WORK ORDER —
For the records below, give the number of lines where the string "hypertarget" occurs. Include nothing else.

---- EXCERPTED DATA

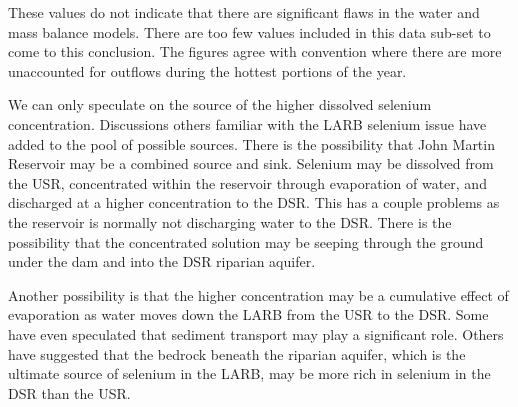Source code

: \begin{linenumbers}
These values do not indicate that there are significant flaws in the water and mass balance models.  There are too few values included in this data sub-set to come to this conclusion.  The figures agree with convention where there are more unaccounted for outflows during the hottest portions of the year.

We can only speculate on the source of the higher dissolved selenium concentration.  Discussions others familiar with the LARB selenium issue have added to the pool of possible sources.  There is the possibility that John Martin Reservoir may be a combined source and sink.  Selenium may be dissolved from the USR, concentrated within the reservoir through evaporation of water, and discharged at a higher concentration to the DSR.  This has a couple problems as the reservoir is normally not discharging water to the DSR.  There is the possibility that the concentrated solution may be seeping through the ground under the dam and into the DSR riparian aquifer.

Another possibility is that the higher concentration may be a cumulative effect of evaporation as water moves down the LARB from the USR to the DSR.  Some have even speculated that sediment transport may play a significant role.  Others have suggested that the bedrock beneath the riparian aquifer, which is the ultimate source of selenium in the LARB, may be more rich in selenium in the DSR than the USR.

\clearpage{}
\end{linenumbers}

--------
---- EXCERPTED DATA

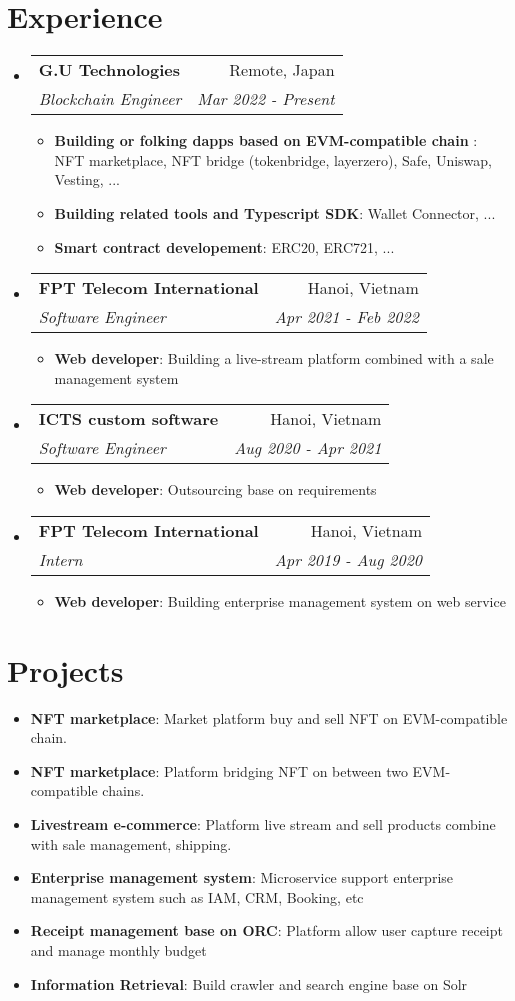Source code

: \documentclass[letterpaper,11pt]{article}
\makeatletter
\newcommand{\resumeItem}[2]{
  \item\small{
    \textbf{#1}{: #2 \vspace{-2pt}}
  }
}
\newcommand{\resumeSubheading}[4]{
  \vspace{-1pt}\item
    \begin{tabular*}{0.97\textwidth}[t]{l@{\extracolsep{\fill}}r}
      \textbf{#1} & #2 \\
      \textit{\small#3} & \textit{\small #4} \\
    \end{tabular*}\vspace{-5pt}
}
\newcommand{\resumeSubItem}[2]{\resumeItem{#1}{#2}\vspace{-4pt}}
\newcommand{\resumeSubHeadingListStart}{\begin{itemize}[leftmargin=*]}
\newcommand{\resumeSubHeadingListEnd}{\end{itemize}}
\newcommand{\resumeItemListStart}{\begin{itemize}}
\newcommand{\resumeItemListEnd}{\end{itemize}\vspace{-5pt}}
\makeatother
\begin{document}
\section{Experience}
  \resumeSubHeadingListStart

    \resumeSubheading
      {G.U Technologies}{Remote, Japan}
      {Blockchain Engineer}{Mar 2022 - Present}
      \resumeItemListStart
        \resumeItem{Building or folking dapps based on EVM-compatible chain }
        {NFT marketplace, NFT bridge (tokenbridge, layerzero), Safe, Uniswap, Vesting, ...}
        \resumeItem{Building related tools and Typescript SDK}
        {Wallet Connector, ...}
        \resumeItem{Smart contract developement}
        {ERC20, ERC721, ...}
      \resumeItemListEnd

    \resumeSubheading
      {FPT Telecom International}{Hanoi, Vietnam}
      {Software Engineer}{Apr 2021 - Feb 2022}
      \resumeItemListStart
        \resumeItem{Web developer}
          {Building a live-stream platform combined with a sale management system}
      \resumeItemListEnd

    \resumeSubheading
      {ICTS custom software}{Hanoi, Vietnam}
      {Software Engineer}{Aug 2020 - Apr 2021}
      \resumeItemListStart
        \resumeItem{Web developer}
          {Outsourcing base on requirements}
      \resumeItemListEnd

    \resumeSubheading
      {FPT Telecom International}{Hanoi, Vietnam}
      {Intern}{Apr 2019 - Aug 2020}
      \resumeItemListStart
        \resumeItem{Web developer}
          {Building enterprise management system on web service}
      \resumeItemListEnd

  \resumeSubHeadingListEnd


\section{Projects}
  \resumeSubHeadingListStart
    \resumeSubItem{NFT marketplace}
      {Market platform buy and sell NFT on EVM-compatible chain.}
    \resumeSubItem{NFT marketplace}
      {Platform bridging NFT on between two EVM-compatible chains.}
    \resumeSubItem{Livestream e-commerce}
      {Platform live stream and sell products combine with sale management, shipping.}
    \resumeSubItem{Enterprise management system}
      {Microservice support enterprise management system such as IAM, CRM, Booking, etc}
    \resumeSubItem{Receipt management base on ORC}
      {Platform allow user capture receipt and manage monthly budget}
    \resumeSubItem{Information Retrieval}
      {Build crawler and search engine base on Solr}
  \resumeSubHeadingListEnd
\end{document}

--------
---- EXCERPTED DATA

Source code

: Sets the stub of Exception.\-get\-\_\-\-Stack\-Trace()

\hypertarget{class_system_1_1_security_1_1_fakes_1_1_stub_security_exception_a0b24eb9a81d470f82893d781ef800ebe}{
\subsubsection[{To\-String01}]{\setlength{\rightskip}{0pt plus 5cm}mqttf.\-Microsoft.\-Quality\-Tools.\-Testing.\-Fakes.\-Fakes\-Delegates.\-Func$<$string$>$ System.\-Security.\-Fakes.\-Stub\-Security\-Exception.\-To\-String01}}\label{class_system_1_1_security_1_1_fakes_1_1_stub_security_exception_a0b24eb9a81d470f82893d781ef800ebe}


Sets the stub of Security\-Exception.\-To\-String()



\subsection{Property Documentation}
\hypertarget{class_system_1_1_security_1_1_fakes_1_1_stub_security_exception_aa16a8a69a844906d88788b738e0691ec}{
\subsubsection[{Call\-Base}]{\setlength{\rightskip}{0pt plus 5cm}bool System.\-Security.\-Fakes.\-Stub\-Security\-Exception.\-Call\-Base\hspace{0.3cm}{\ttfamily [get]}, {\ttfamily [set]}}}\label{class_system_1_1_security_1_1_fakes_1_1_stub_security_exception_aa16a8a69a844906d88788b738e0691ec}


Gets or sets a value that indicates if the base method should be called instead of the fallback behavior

--------

ANSWER BOX —
2